To honour this quote from a recent meeting with Dimitri Zenghelis, I decided to use spherical cats in a vacuum to illustrate my points here, rather than the proverbial cows. Can a spherical cat in a vacuum ever be a good model of a cat?

Let’s consider a cat leaping off a small tree (assuming it lands safely). We already know that cats are subject to gravity – we can count this as experimentally verified. Therefore, if we know all the initial conditions of the cat’s leap, we can make predictions about its trajectory with reasonable confidence.

If our question is simply, “when a cat leaps from a tree, what is the approximate time taken for it to land on the ground?”, then a model of a spherical cat in a vacuum will give us an answer close to that of more complicated and accurate models. Here, it is a good model of a cat.

Complications arise when we ask how the cat falls.

Now we must account for the cat’s shape, any movements it makes, and any drag from the air. Our model becomes significantly more complicated, and the answer becomes significantly more dependent on the initial conditions. The cat will fall, but how it falls depends on many factors, and accounting for each one makes our model more complex.

A spherical cat in a vacuum would not be a good model of a cat here. Our simplifications are only problematic if they are inappropriate for the question being asked.

The application of simplifying assumptions which run counter to reality are highlighted by Cambridge Econometric’s former chief economist Hector Pollitt as a key flaw in many economic models.

“Scenarios are not predictions” – Graham Medley

Knowledge of classical physics would let us build an extremely realistic simulation of the leaping cat, but without full knowledge of all initial conditions this model could never be used to predict a real cat’s exact trajectory.

Instead, it is a tool which tells us about the generalised leaping cat, and the physics which governs them.

But if models cannot predict anything, what is the point?

Although we cannot predict the outcome of all future cat flights, we can ask how the height of its leap will affect the time taken for it to land, gaining insight into the potential outcomes of a cat leap; this is scenario analysis. Running our model for different leap heights cannot account for sudden gusts of wind, but it will illustrate possibilities and allow us to analyse the situation.

The outcome will be advice to all cats that leaping higher will result in them taking longer to land, when controlling for gusts of wind and other unforeseeable factors.

Mathematical modelling for scenario analysis is a powerful learning tool which helps us assess the impact of decisions, or differences in unforeseeable initial conditions, on a model’s results.

It allows us to learn how changes to initial conditions (policies for economics, bigger leaps for cats) will affect the model’s existing evidence-based relationships. The question which remains is whether the rules implemented in the model are a good reflection of the economy, or cat, it is applied to.

Can a spherical cat in a vacuum ever be a good model of a cat?
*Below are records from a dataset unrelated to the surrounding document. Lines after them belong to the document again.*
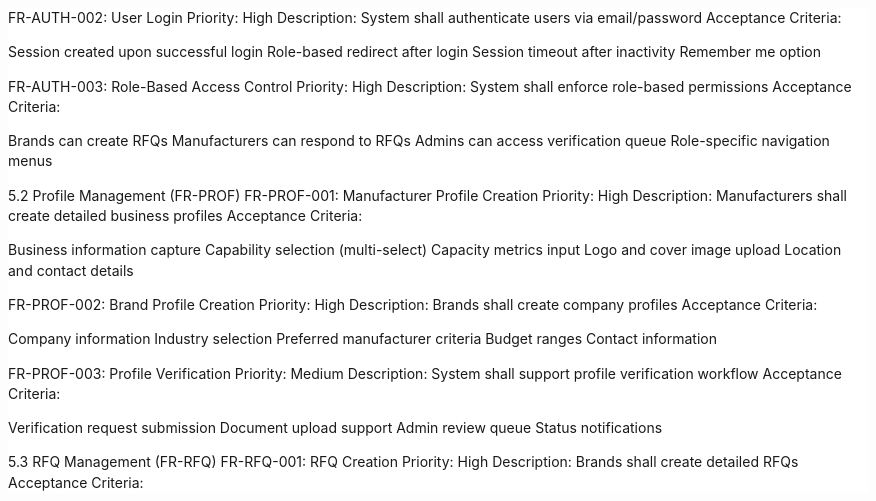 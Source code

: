 FR-AUTH-002: User Login
Priority: High
Description: System shall authenticate users via email/password
Acceptance Criteria:

Session created upon successful login
Role-based redirect after login
Session timeout after inactivity
Remember me option

FR-AUTH-003: Role-Based Access Control
Priority: High
Description: System shall enforce role-based permissions
Acceptance Criteria:

Brands can create RFQs
Manufacturers can respond to RFQs
Admins can access verification queue
Role-specific navigation menus

5.2 Profile Management (FR-PROF)
FR-PROF-001: Manufacturer Profile Creation
Priority: High
Description: Manufacturers shall create detailed business profiles
Acceptance Criteria:

Business information capture
Capability selection (multi-select)
Capacity metrics input
Logo and cover image upload
Location and contact details

FR-PROF-002: Brand Profile Creation
Priority: High
Description: Brands shall create company profiles
Acceptance Criteria:

Company information
Industry selection
Preferred manufacturer criteria
Budget ranges
Contact information

FR-PROF-003: Profile Verification
Priority: Medium
Description: System shall support profile verification workflow
Acceptance Criteria:

Verification request submission
Document upload support
Admin review queue
Status notifications

5.3 RFQ Management (FR-RFQ)
FR-RFQ-001: RFQ Creation
Priority: High
Description: Brands shall create detailed RFQs
Acceptance Criteria:
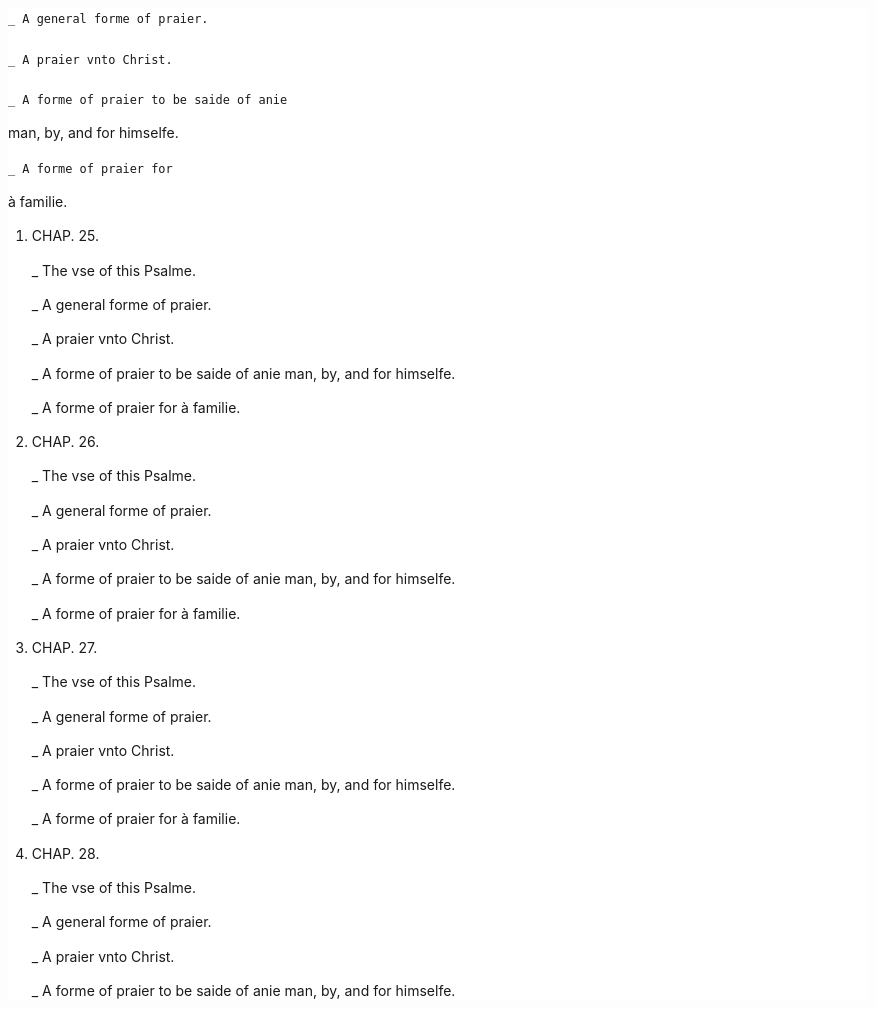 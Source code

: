     _ A general forme of praier.

    _ A praier vnto Christ.

    _ A forme of praier to be saide of anie
man, by, and for himselfe.

    _ A forme of praier for
à familie.

1. CHAP. 25.

    _ The vse of this Psalme.

    _ A general forme of praier.

    _ A praier vnto Christ.

    _ A forme of praier to be saide of anie
man, by, and for himselfe.

    _ A forme of praier for
à familie.

1. CHAP. 26.

    _ The vse of this Psalme.

    _ A general forme of praier.

    _ A praier vnto Christ.

    _ A forme of praier to be saide of anie
man, by, and for himselfe.

    _ A forme of praier for
à familie.

1. CHAP. 27.

    _ The vse of this Psalme.

    _ A general forme of praier.

    _ A praier vnto Christ.

    _ A forme of praier to be saide of anie
man, by, and for himselfe.

    _ A forme of praier for
à familie.

1. CHAP. 28.

    _ The vse of this Psalme.

    _ A general forme of praier.

    _ A praier vnto Christ.

    _ A forme of praier to be saide of anie
man, by, and for himselfe.
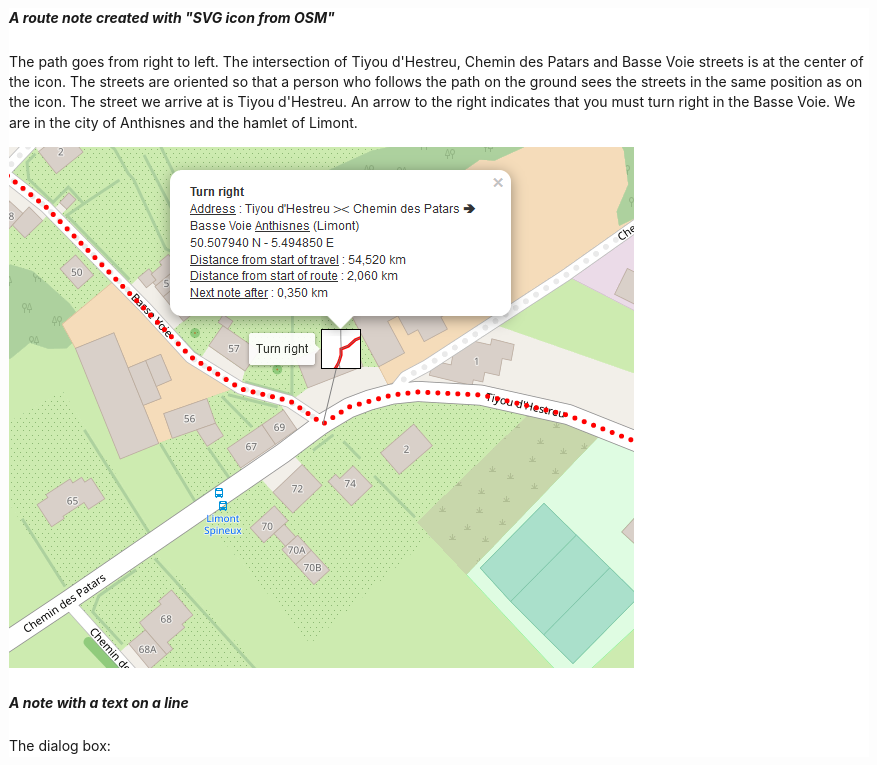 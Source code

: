 ##### A route note created with "SVG icon from OSM"

The path goes from right to left. The intersection of Tiyou d'Hestreu, Chemin des Patars and Basse Voie
streets is at the center of the icon. The streets are oriented so that a person who follows the path on 
the ground sees the streets in the same position as on the icon. The street we arrive at is Tiyou 
d'Hestreu. An arrow to the right indicates that you must turn right in the Basse Voie. We are in the 
city of Anthisnes and the hamlet of Limont.

<img src="SVGIconEN.PNG" />

##### A note with a text on a line

The dialog box: 
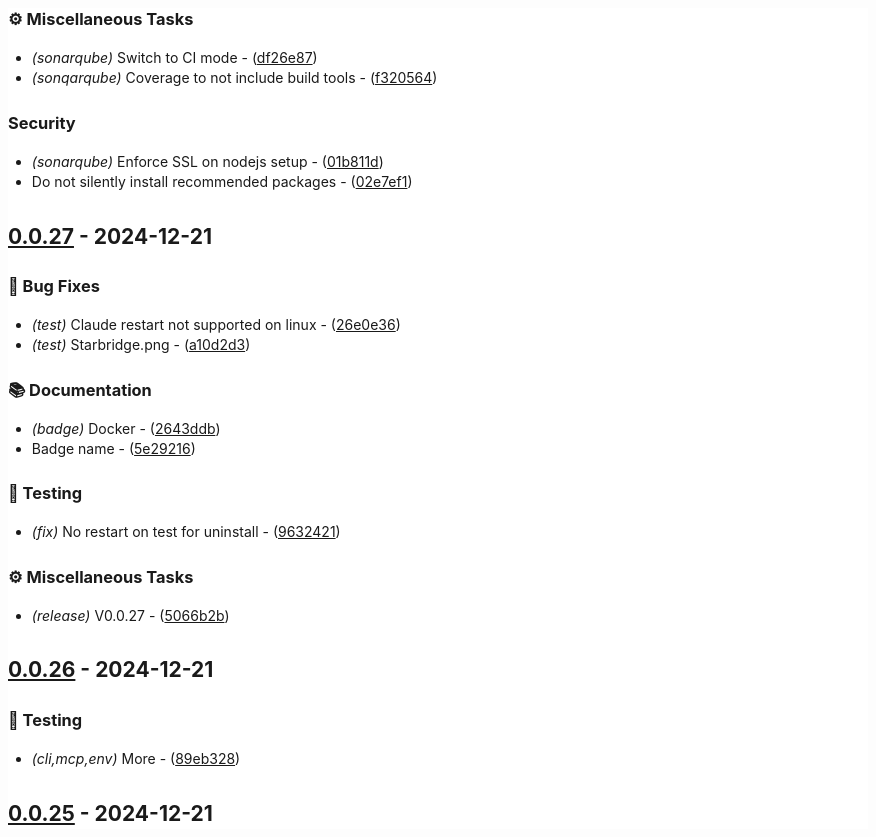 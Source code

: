 ### ⚙️ Miscellaneous Tasks

- *(sonarqube)* Switch to CI mode - ([df26e87](https://github.com/helmut-hoffer-von-ankershoffen/starbridge/commit/df26e879301cf8c05ce4de315f4318419ecd2c64))
- *(sonqarqube)* Coverage to not include build tools - ([f320564](https://github.com/helmut-hoffer-von-ankershoffen/starbridge/commit/f3205648ecbf3478f99880f39b21fa42e92a8836))

### Security

- *(sonarqube)* Enforce SSL on nodejs setup - ([01b811d](https://github.com/helmut-hoffer-von-ankershoffen/starbridge/commit/01b811d607746eae6a927ed9fa324ccb894081df))
- Do not silently install recommended packages - ([02e7ef1](https://github.com/helmut-hoffer-von-ankershoffen/starbridge/commit/02e7ef1c7fc1bd2f56eb2e690262fb4ea7b7b464))
## [0.0.27](https://github.com/helmut-hoffer-von-ankershoffen/starbridge/compare/v0.0.26..v0.0.27) - 2024-12-21

### 🐛 Bug Fixes

- *(test)* Claude restart not supported on linux - ([26e0e36](https://github.com/helmut-hoffer-von-ankershoffen/starbridge/commit/26e0e360e2b9e4c3b4978ea0d3a3d150a274f6c5))
- *(test)* Starbridge.png - ([a10d2d3](https://github.com/helmut-hoffer-von-ankershoffen/starbridge/commit/a10d2d360f554fa616d536dab65080f21f152223))

### 📚 Documentation

- *(badge)* Docker - ([2643ddb](https://github.com/helmut-hoffer-von-ankershoffen/starbridge/commit/2643ddbb871cbc048309cc440fbbcaddf8f71a61))
- Badge name - ([5e29216](https://github.com/helmut-hoffer-von-ankershoffen/starbridge/commit/5e292164e2bc3c95abeb23d2f5fe69e3ef60164d))

### 🧪 Testing

- *(fix)* No restart on test for uninstall - ([9632421](https://github.com/helmut-hoffer-von-ankershoffen/starbridge/commit/96324212420cfe7c7e60aa8d238508378e7599c8))

### ⚙️ Miscellaneous Tasks

- *(release)* V0.0.27 - ([5066b2b](https://github.com/helmut-hoffer-von-ankershoffen/starbridge/commit/5066b2bd99a9f700e70efca958ab51b5f3727077))
## [0.0.26](https://github.com/helmut-hoffer-von-ankershoffen/starbridge/compare/v0.0.25..v0.0.26) - 2024-12-21

### 🧪 Testing

- *(cli,mcp,env)* More - ([89eb328](https://github.com/helmut-hoffer-von-ankershoffen/starbridge/commit/89eb328bb5eb396b676f763ad53fbae72f1cb5e2))
## [0.0.25](https://github.com/helmut-hoffer-von-ankershoffen/starbridge/compare/v0.0.24..v0.0.25) - 2024-12-21
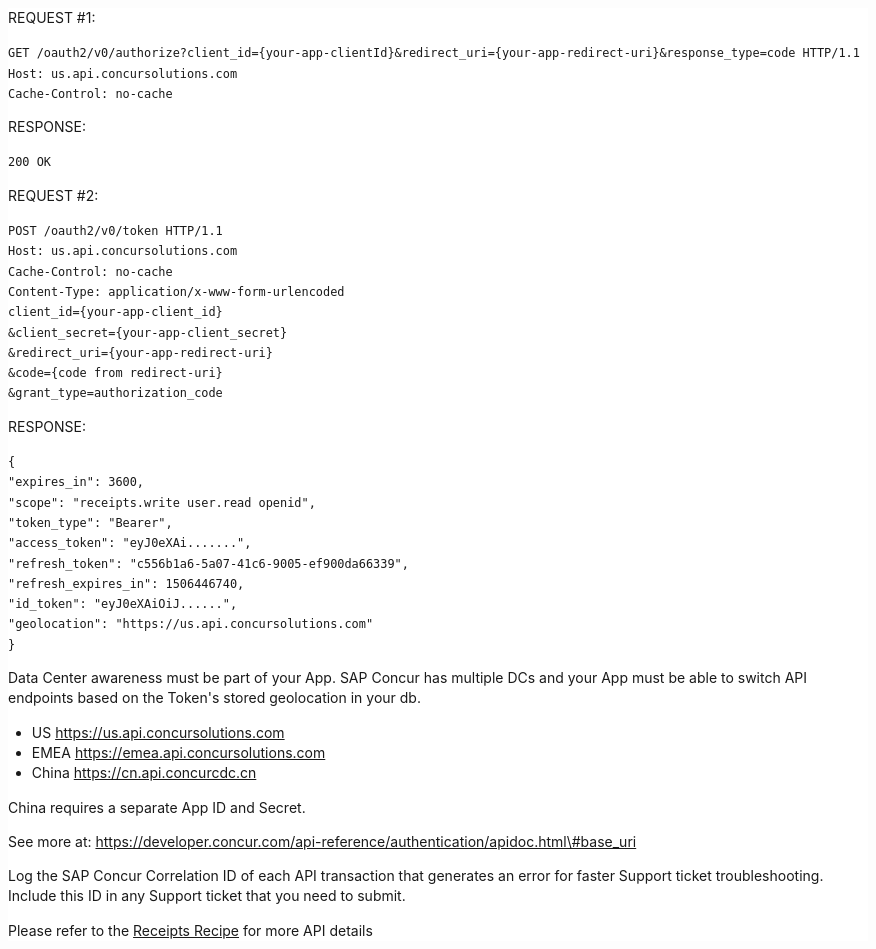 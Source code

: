 REQUEST \#1:

```
GET /oauth2/v0/authorize?client_id={your-app-clientId}&redirect_uri={your-app-redirect-uri}&response_type=code HTTP/1.1
Host: us.api.concursolutions.com
Cache-Control: no-cache
```

RESPONSE:

```
200 OK
```

REQUEST \#2:

```
POST /oauth2/v0/token HTTP/1.1
Host: us.api.concursolutions.com
Cache-Control: no-cache
Content-Type: application/x-www-form-urlencoded
client_id={your-app-client_id}
&client_secret={your-app-client_secret}
&redirect_uri={your-app-redirect-uri}
&code={code from redirect-uri}
&grant_type=authorization_code
```

RESPONSE:

```
{
"expires_in": 3600,
"scope": "receipts.write user.read openid",
"token_type": "Bearer",
"access_token": "eyJ0eXAi.......",
"refresh_token": "c556b1a6-5a07-41c6-9005-ef900da66339",
"refresh_expires_in": 1506446740,
"id_token": "eyJ0eXAiOiJ......",
"geolocation": "https://us.api.concursolutions.com"
}
```

Data Center awareness must be part of your App. SAP Concur has multiple DCs and your App must be able to switch API endpoints based on the Token's stored geolocation in your db.

* US https://us.api.concursolutions.com
* EMEA https://emea.api.concursolutions.com
* China https://cn.api.concurcdc.cn

China requires a separate App ID and Secret.

See more at: https://developer.concur.com/api-reference/authentication/apidoc.html\#base_uri

Log the SAP Concur Correlation ID of each API transaction that generates an error for faster Support ticket troubleshooting. Include this ID in any Support ticket that you need to submit.

Please refer to the [Receipts Recipe](https://developer.concur.com/api-guides/e-receipts.html) for more API details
It depends on the model’s foundations and purpose. It is essential that economic models of the future are data driven, eliminating bias, and used responsibly with a full understanding of the boundaries and limitations, to ensure we can make the best decisions for our planet going forward.

Before the question of ‘what does this model tell us about the world’ is ever asked, we should first ask ‘what does the world tell us about our model’. From here, we can begin to learn.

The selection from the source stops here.